Dit. Guru Dikmen Diksus

Orientasi Kepada Murid Adalah Kunci bagi Peningkatan Kualitas Profesi Guru

GTK, Jakarta - Profil guru Indonesia: Guru yang berdaya memiliki beberapa ciri yakni berjiwa Indonesia, bernalar, pembelajar, profesional, berhamba pada anak. Pada poin berhamba pada anak, Direktur Jenderal Guru dan Tenaga Kependidikan (Dirjen GTK) Kementerian Pendidikan dan Kebudayaan (Kemendikbud), Iwan Syahril mengungkap kata tersebut berakar dari kata-kata Bapak Pendidikan Nasional Ki Hajar Dewantara.

Asas ke-7 Taman Siswa yang merupakan buah pikir dari Ki Hajar Dewantara berbunyi: “Bebas dari segala ikatan, dengan suci hati mendekati sang anak, tidak untuk meminta sesuatu hak, namun untuk berhamba kepada sang anak.”

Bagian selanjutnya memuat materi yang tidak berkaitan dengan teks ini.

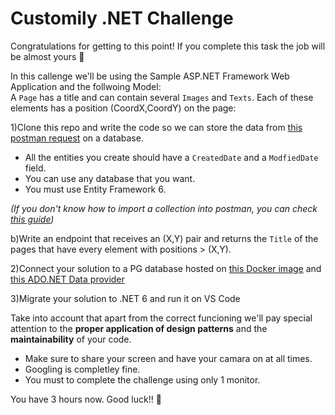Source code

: # Customily .NET Challenge
Congratulations for getting to this point! If you complete this task the job will be almost yours 💪  

In this callenge we'll be using the Sample ASP.NET Framework Web Application and the follwoing Model:  
A `Page` has a title and can contain several `Images` and `Texts`. Each of these elements has a position (CoordX,CoordY) on the page:

<insert image>

1)Clone this repo and write the code so we can store the data from [this postman request](https://www.postman.com/collections/4bd9550c6d02794d2006) on a database.  

  * All the entities you create should have a `CreatedDate` and a `ModfiedDate` field. 
  * You can use any database that you want.
  * You must use Entity Framework 6.  

  *(If you don't know how to import a collection into postman, you can check [this guide](https://learning.postman.com/docs/getting-started/importing-and-exporting-data/))*


b)Write an endpoint that receives an (X,Y) pair and returns the `Title` of the pages that have every element with positions > (X,Y).

2)Connect your solution to a PG database hosted on [this Docker image](https://hub.docker.com/_/postgres) and [this ADO.NET Data provider](https://www.npgsql.org/ef6/index.html)

3)Migrate your solution to .NET 6 and run it on VS Code

Take into account that apart from the correct funcioning we'll pay special attention to the **proper application of design patterns** and the  **maintainability** of your code.  

  * Make sure to share your screen and have your camara on at all times. 
  * Googling is completley fine.  
  * You must to complete the challenge using only 1 monitor.
  
You have 3 hours now. Good luck!! 🤞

Berhamba pada anak, saya mau klarifikasi dulu, ini memakai kata-kata dari Bapak Pendidikan kita, Ki Hajar Dewantara, itu analogi sebenarnya. Analogi yang menyatakan bahwa, apalagi Ki Hajar seorang bangsawan ya, jadi ketika dia mengatakan berhamba pada anak, analogi atau kiasannya adalah sebegitu kuatnya orientasi kepada murid, kepada anak, yang melandasi bagaimana pendidik itu bekerja,” kata Dirjen GTK Kemendikbud, Iwan Syahril dalam wawancara telekonferensi, Rabu (3/6/2020).

“Jadi profesi guru itu betul-betul harus berorientasi sekuat mungkin bagaimana memberikan layanan kepada anak. Jadi ini sebenarnya makna dari kata tersebut. Nah menurut saya dari semua ciri-ciri tersebut, inilah sebenarnya ciri yang paling penting, berorientasi kepada murid adalah kunci bagi peningkatan kualitas profesi dan juga layanan profesi,” tambah Iwan Syahril.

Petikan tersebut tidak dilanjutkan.